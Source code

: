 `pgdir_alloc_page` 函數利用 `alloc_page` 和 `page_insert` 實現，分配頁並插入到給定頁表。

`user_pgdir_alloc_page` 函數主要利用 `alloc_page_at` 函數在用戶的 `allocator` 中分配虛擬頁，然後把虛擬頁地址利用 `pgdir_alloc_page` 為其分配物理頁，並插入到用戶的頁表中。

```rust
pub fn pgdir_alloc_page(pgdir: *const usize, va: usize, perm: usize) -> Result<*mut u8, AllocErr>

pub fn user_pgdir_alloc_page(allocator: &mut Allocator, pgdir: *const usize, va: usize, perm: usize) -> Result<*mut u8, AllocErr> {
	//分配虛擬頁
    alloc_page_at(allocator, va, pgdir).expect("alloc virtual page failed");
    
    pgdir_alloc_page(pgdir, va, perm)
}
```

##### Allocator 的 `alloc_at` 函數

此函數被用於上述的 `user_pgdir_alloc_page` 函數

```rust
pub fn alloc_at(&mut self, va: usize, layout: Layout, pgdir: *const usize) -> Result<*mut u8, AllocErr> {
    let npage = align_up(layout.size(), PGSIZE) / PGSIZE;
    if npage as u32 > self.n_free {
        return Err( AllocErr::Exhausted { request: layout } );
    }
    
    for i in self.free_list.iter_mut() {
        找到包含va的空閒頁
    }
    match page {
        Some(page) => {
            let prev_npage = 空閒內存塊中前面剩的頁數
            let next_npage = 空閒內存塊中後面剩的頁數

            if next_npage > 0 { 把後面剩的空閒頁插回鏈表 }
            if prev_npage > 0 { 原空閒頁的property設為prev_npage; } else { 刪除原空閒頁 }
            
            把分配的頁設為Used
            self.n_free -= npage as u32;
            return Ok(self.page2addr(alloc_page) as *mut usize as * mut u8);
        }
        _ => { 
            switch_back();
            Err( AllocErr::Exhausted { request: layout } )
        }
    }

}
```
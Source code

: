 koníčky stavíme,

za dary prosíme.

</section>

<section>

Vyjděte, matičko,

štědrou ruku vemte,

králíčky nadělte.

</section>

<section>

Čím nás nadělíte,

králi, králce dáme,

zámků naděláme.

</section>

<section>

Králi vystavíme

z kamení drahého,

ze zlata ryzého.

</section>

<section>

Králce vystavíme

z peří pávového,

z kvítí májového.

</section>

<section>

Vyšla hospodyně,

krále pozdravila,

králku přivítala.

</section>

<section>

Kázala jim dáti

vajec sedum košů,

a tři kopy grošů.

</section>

____________

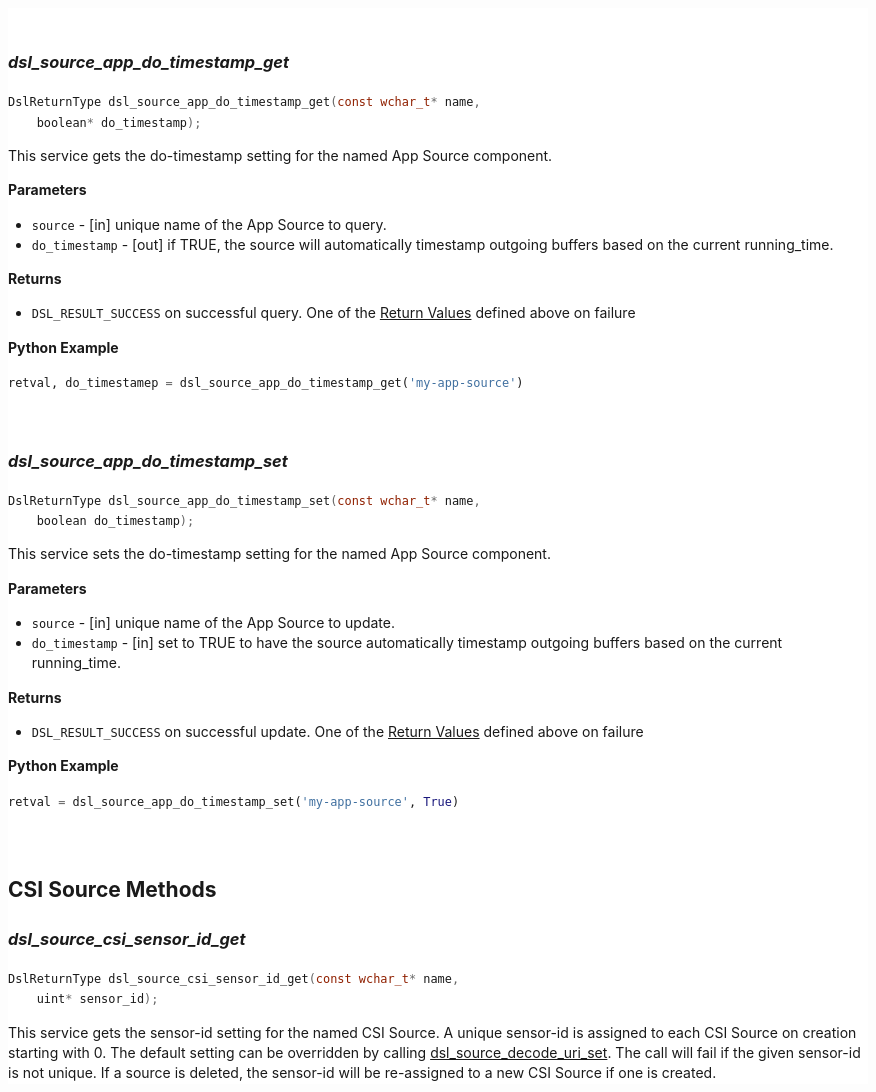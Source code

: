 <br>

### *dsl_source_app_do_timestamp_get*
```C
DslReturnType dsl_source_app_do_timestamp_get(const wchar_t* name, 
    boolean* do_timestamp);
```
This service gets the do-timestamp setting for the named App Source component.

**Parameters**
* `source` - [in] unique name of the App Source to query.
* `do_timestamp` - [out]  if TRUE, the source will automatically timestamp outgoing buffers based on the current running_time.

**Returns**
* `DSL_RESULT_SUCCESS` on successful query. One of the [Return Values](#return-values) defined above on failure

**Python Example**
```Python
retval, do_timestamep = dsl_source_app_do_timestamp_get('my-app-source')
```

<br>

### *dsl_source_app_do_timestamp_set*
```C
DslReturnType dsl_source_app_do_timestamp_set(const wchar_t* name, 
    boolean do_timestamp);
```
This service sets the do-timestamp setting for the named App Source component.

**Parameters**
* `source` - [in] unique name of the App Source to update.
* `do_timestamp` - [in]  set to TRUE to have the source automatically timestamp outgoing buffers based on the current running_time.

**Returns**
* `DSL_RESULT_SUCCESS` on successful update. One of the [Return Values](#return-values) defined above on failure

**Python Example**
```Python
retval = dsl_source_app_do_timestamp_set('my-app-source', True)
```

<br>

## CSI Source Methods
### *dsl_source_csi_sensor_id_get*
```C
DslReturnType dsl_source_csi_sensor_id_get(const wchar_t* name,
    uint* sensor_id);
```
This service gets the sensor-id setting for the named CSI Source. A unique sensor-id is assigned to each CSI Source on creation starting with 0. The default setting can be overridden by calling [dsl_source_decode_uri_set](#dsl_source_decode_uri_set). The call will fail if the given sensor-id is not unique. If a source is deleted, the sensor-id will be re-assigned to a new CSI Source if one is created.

____________

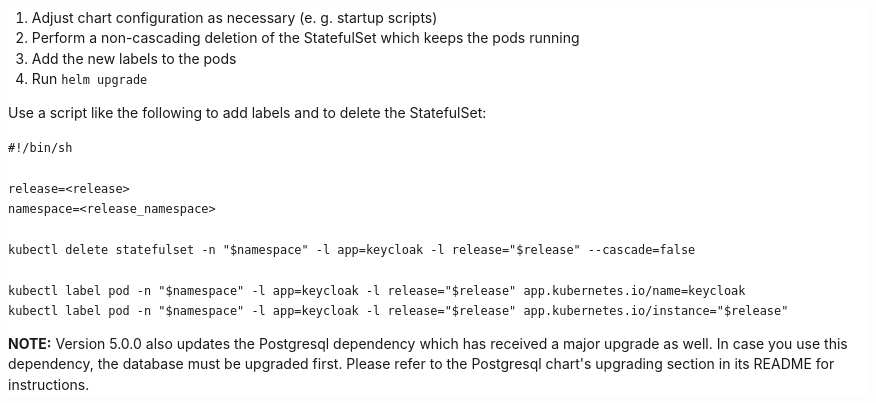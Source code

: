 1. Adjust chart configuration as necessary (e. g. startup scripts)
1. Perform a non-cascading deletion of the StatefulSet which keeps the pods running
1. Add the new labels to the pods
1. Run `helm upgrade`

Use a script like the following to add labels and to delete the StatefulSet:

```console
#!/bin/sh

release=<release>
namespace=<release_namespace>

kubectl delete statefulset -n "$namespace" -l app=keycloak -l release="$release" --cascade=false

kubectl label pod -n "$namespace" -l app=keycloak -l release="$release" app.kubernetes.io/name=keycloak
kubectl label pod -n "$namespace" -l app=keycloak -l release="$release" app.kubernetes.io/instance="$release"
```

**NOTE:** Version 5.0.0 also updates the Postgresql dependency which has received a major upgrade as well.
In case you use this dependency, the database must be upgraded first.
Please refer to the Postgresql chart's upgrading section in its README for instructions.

____________

> **WHAT IS BEING ASKED**
Lines of the listing above that hold the string "kubectl" should each be copied.

> **OUTPUT**
kubectl delete statefulset -n "$namespace" -l app=keycloak -l release="$release" --cascade=false
kubectl label pod -n "$namespace" -l app=keycloak -l release="$release" app.kubernetes.io/name=keycloak
kubectl label pod -n "$namespace" -l app=keycloak -l release="$release" app.kubernetes.io/instance="$release"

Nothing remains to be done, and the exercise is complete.